··· Supplied records ···

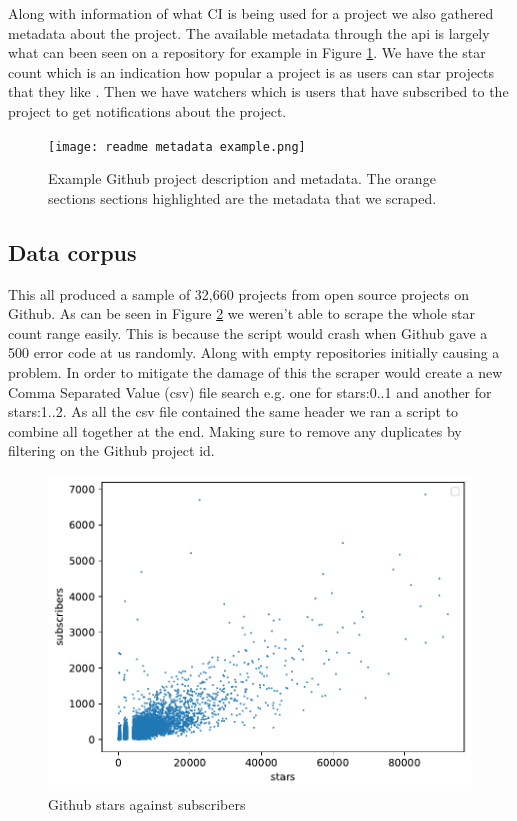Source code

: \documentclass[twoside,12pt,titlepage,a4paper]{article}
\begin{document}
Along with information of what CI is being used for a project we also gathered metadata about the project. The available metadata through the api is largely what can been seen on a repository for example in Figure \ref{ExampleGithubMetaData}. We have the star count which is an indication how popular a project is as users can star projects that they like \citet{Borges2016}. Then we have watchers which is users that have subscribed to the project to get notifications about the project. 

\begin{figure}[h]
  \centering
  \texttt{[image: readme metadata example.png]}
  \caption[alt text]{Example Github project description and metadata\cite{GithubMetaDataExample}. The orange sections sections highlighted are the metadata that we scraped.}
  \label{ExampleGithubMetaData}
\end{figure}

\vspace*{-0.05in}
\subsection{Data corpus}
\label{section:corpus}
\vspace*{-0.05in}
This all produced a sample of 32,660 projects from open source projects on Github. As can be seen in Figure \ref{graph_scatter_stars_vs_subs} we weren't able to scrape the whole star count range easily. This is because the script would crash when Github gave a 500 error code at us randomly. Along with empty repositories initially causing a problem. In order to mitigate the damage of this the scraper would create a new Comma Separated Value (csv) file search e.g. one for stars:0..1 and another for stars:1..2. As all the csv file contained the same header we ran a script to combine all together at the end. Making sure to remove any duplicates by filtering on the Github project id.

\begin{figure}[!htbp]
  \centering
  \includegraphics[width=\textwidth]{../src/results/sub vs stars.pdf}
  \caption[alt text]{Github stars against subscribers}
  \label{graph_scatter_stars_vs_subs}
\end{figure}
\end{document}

···

From the entries above, copy out every line where the string "caption" appears.

  \caption[alt text]{Example Github project description and metadata\cite{GithubMetaDataExample}. The orange sections sections highlighted are the metadata that we scraped.}
  \caption[alt text]{Github stars against subscribers}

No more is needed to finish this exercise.